If you don't mind a little what-if history lesson, it's just possible that events might have turned out differently and, instead of repeating that "finest fighting force" stuff endlessly, our leaders might actually believe it.After all, in the wake of the 9/11 attacks, it took the Bush administration only a month to let the CIA, special forces advisers, and the U.S. Air Force loose against the Taliban and Osama bin Laden's supporters in Afghanistan. The results were crushing. The first moments of what that administration would grandiloquently (and ominously) bill as a "global war on terror" were, destructively speaking, glorious.

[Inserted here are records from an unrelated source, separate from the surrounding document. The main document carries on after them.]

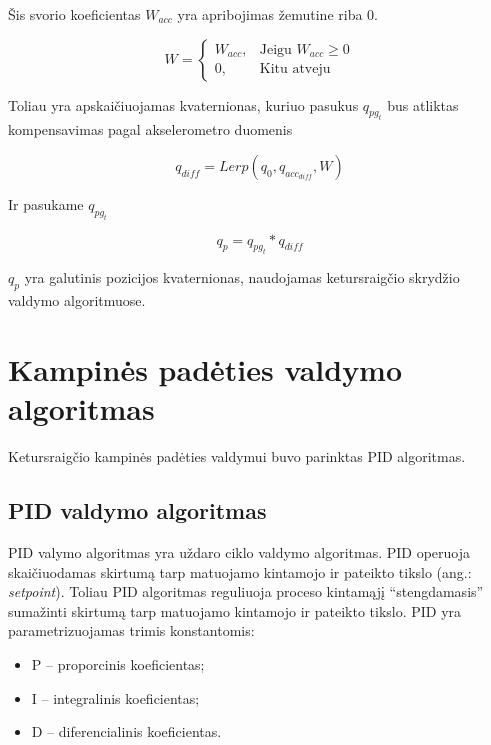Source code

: \documentclass[12pt, a4paper, lithuanian, final]{article}
\begin{document}
Šis svorio koeficientas $W_{acc}$ yra apribojimas žemutine riba 0.

\begin{equation}
	W = \begin{cases}
		W_{acc}, & \text{Jeigu } W_{acc} \geq 0\\
		0, & \text{Kitu atveju}
	\end{cases}
\end{equation}


Toliau yra apskaičiuojamas kvaternionas, kuriuo pasukus $q_{pg_t}$ bus atliktas kompensavimas pagal akselerometro duomenis

\begin{equation}
	q_{diff} = Lerp(q_{0}, q_{acc_{diff}}, W)
\end{equation}

Ir pasukame $q_{pg_t}$

\begin{equation}
	q_{p} = q_{pg_t} * q_{diff}
\end{equation}

$q_{p}$ yra galutinis pozicijos kvaternionas, naudojamas ketursraigčio skrydžio valdymo algoritmuose.





\section{Kampinės padėties valdymo algoritmas}
\label{skyr-attitudeCtrl}

Ketursraigčio kampinės padėties valdymui buvo parinktas PID algoritmas.

\subsection{PID valdymo algoritmas}

PID valymo algoritmas yra uždaro ciklo valdymo algoritmas.
PID operuoja skaičiuodamas skirtumą tarp matuojamo kintamojo ir pateikto tikslo (ang.: \textit{setpoint}).
Toliau PID algoritmas reguliuoja proceso kintamąjį "`stengdamasis"' sumažinti skirtumą tarp matuojamo kintamojo ir pateikto tikslo.
PID yra parametrizuojamas trimis konstantomis:

\begin{itemize}
	\item P -- proporcinis koeficientas;
	\item I -- integralinis koeficientas;
	\item D -- diferencialinis koeficientas.
\end{itemize}
\end{document}
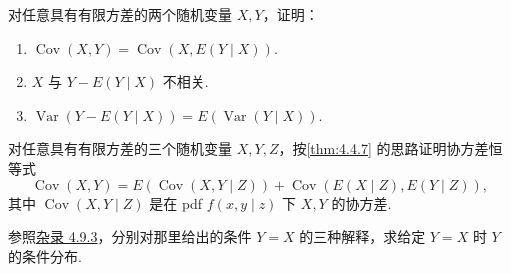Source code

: \begin{exercise}\label{exercise:4.58}
对任意具有有限方差的两个随机变量 $X,Y$，证明：
\begin{enumerate}
\item[(a)] $\operatorname{Cov}(X,Y)=\operatorname{Cov}(X,E(Y\mid X))$.
\item[(b)] $X$ 与 $Y-E(Y\mid X)$ 不相关.
\item[(c)] $\operatorname{Var}(Y-E(Y\mid X))=E(\operatorname{Var}(Y\mid X))$.
\end{enumerate}
\end{exercise}
\begin{exercise}\label{exercise:4.59}
对任意具有有限方差的三个随机变量 $X,Y,Z$，按\autoref{thm:4.4.7} 的思路证明协方差恒等式
$$\operatorname{Cov}(X,Y)=E(\operatorname{Cov}(X,Y\mid Z))+\operatorname{Cov}(E(X\mid Z),E(Y\mid Z)),$$
其中 $\operatorname{Cov}(X,Y\mid Z)$ 是在 pdf $f(x,y\mid z)$ 下 $X,Y$ 的协方差.
\end{exercise}
\begin{exercise}\label{exercise:4.60}
参照\hyperref[misc:4.9.3]{杂录 4.9.3}，分别对那里给出的条件 $Y=X$ 的三种解释，求给定 $Y=X$ 时 $Y$ 的条件分布.
\end{exercise}

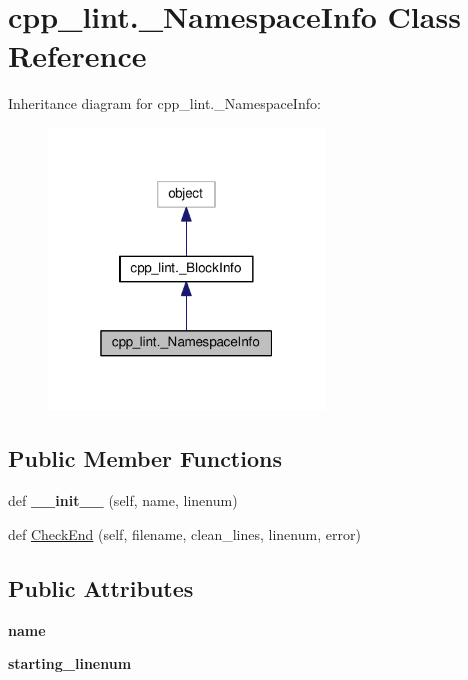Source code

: \hypertarget{classcpp__lint_1_1___namespace_info}{}\section{cpp\+\_\+lint.\+\_\+\+Namespace\+Info Class Reference}
\label{classcpp__lint_1_1___namespace_info}


Inheritance diagram for cpp\+\_\+lint.\+\_\+\+Namespace\+Info\+:
\nopagebreak
\begin{figure}[H]
\begin{center}
\leavevmode
\includegraphics[width=208pt]{classcpp__lint_1_1___namespace_info__inherit__graph}
\end{center}
\end{figure}
\subsection*{Public Member Functions}
\begin{DoxyCompactItemize}
\item 
\mbox{\label{classcpp__lint_1_1___namespace_info_aee52a8fcfd92a2bfaab356753e702377}} 
def {\bfseries \+\_\+\+\_\+init\+\_\+\+\_\+} (self, name, linenum)
\item 
def \mbox{\hyperlink{classcpp__lint_1_1___namespace_info_ad119120161c94fea85e4152b563f15c6}{Check\+End}} (self, filename, clean\+\_\+lines, linenum, error)
\end{DoxyCompactItemize}
\subsection*{Public Attributes}
\begin{DoxyCompactItemize}
\item 
\mbox{\label{classcpp__lint_1_1___namespace_info_a76fa953b9f7af77672a89f279e860c37}} 
{\bfseries name}
\item 
\mbox{\label{classcpp__lint_1_1___namespace_info_ae2191919b3c07171e1653b0858b28f67}} 
{\bfseries starting\+\_\+linenum}
\end{DoxyCompactItemize}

If you want to get a sense of just how crushing those forces and their Afghan proxies were, read journalist Anand Gopal's No Good Men Among the Living: America, the Taliban, and the War Through Afghan Eyes, the best book yet written on how (and how quickly) that war on terror went desperately, disastrously awry. One of the Afghans Gopal spent time with was a Taliban military commander nicknamed -- for his whip of choice -- Mullah Cable, who offered a riveting account of just how decisive the U.S. air assault on that movement was. In recalling his days on the front lines of what, until then, had been an Afghan civil war, he described his first look at what American bombs could do:
"He drove into the basin and turned the corner and then stepped out of the vehicle. Oh my God, he thought. There were headless torsos and torso-less arms, cooked slivers of scalp and flayed skin. The stones were crimson, the sand ocher from all the blood. Coal-black lumps of melted steel and plastic marked the remains of his friends' vehicles.The next day, he addressed his men. "Go home," he said. "Get yourselves away from here. Don't contact each other."
"Closing his eyes, he steadied himself. In the five years of fighting he had seen his share of death, but never lives disposed of so easily, so completely, so mercilessly, in mere seconds."
"Not a soul," writes Gopal, "protested."